Vale la pena ricordare come sia stata proprio la strenua opposizione da parte dell’ala oltranzista della Bundesbank all’implementazione del meccanismo unico di assicurazione dei depositi e ad una garanzia comune per il Fondo unico di risoluzione bancaria che ha portato il sistema bancario europeo sull’orlo di una crisi che va oltre i semplici problemi di liquidità. L’assenza di una “gestione centralizzata” della domanda (nel gergo del FMI: un bilancio condiviso) ha aggravato la situazione di scarsa crescita del PIL e di basso livello degli investimenti. Nonostante l’evidenza controfattuale sia schiacciante, fino ad ora lo storytelling ufficiale delle istituzioni europee ha continuato a spingere sulle stesse corde: la necessità promuovere le “riforme strutturali” dal lato dell’offerta e di rispettare ad ogni costo lo schema contabile del “Fiscal Compact”. Una posizione granitica, evidenziata dalla grammatica dei discorsi di Mario Draghi, quasi tutti sovrapponibili alla lettera su questi temi.
Ma se non c’è equa ripartizione dei rischi, su cosa si fonda il processo di integrazione che Bruxelles sta cercando di rilanciare? In fondo anche l’asse franco-tedesco sta spingendo verso l’Unione Bancaria, un budget unico, il super-ministero delle Finanze ed una più fitta armonizzazione in tema di imposizione fiscale. Si tratta a ben vedere di un’integrazione “per sottrazione”, tesa inesorabilmente alla sottrazione di poteri e competenze dalle autorità nazionali verso organismi sovranazionali e non rappresentativi, tramite “riforme strutturali”. Non a caso uno dei sogni proibiti di Schäuble era un’agenzia europea di supervisione dei bilanci pubblici che avesse poteri diretti nei confronti dei governi e fosse svincolata dalle influenze della politica: purtroppo per lui l’istituendo “European Fiscal Board” si limiterà invece a soli poteri consultivi sotto il controllo della Commissione Europea.

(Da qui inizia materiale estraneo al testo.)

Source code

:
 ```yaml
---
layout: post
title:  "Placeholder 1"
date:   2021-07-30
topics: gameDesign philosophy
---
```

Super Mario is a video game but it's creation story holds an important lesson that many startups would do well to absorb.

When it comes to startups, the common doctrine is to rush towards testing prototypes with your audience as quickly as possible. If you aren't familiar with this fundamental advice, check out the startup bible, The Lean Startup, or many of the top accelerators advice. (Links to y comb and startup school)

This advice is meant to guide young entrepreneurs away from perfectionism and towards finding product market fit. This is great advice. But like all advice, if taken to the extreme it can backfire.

L’ostilità verso la mutualizzazione dei rischi diventa poi esplicita su temi più sensibili: il divieto verso la garanzia unica per i depositi, o il trattamento contabile dei titoli di Stato dove lo stesso Presidente del meccanismo di supervisione unico Danièle Nouy auspica una discriminazione dei titoli più “rischiosi” (cioè i BTP). Tradotto in cifre da un lavoro di Mediobanca del 2016, questo corrisponderebbe ad almeno 5 miliardi di € di capitalizzazione aggiuntiva per le nostre malridotte banche. Spicca infine per adamantina coerenza la “riforma” proposta dal Presidente BUBA Weidmann che vorrebbe la ristrutturazione automatica dei titoli di Stato dei Paesi in difficoltà: un bail-in sul debito governativo insomma, dove pagano gli investitori e non il Fondo Salva-Stati. A che serva in quel caso un Fondo Salva-Stati che non salva i governi vale la pena chiederselo.

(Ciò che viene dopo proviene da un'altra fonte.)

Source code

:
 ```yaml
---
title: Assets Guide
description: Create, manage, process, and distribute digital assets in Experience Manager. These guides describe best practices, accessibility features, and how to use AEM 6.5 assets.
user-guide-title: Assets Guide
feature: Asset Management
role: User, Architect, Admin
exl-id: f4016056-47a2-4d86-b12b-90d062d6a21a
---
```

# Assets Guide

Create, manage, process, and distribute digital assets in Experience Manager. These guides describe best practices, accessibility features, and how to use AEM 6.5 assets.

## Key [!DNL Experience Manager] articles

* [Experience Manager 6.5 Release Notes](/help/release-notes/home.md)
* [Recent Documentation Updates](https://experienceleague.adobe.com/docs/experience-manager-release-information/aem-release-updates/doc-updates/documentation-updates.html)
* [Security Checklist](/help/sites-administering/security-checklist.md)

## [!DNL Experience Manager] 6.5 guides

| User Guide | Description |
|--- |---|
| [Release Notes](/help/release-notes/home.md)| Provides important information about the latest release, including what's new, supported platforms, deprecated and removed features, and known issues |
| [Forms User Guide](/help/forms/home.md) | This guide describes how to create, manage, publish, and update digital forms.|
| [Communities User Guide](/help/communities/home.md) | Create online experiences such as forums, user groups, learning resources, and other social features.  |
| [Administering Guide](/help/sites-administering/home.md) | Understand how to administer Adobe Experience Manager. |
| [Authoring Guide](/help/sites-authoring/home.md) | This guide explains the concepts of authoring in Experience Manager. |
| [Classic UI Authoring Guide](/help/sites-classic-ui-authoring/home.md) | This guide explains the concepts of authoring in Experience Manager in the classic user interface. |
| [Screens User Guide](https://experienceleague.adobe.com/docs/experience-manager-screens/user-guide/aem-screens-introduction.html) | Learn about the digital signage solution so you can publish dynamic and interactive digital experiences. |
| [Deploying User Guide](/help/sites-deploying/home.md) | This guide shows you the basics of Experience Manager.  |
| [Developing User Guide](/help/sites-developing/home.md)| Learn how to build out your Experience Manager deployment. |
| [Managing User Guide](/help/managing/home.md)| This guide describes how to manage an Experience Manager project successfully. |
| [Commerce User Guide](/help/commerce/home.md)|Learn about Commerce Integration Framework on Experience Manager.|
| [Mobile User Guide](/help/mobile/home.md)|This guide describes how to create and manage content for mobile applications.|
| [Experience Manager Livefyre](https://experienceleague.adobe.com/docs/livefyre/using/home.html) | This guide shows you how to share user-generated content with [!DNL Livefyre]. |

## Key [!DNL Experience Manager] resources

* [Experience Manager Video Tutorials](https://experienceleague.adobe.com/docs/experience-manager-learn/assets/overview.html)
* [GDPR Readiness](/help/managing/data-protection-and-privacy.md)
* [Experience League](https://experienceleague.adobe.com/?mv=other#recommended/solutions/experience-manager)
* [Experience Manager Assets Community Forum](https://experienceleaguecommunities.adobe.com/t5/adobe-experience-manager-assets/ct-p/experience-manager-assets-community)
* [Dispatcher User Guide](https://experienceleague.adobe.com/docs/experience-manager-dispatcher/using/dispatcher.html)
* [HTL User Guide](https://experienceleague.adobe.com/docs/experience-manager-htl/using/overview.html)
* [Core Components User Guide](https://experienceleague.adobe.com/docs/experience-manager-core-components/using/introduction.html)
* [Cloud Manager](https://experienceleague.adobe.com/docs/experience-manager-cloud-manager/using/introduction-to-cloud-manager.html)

Il progetto “più Europa” che la Commissione Europea sta cercando di rilanciare prevede dunque riforme volte a consolidare lo status-quo, cioè un’Unione monetaria a trazione tedesca che trasferisce in maniera molto efficiente risorse economiche dalla Periferia al centro: bisogna che tutto cambi perché tutto rimanga com’è. Ironicamente, questo dovrebbe avvenire in ossequio ai principi generali della shock economy che hanno imposto nei Paesi periferici tagli alla spesa pubblica, alle pensioni ed al livello delle retribuzioni per il “bene” dell’unione monetaria (ce lo chiede l’Europa).
La sinistra europea dovrebbe pertanto essere consapevole del vicolo cieco in cui si stanno cacciando le istituzioni: le riforme che Commissione, Eurogruppo e BCE auspicano non salveranno l’Euro e la Sinistra non le dovrebbe avallare. Euro e risk sharing sono facce della stessa medaglia: senza condivisione dei rischi ci aspettano altre crisi, inevitabilmente uguali alle precedenti.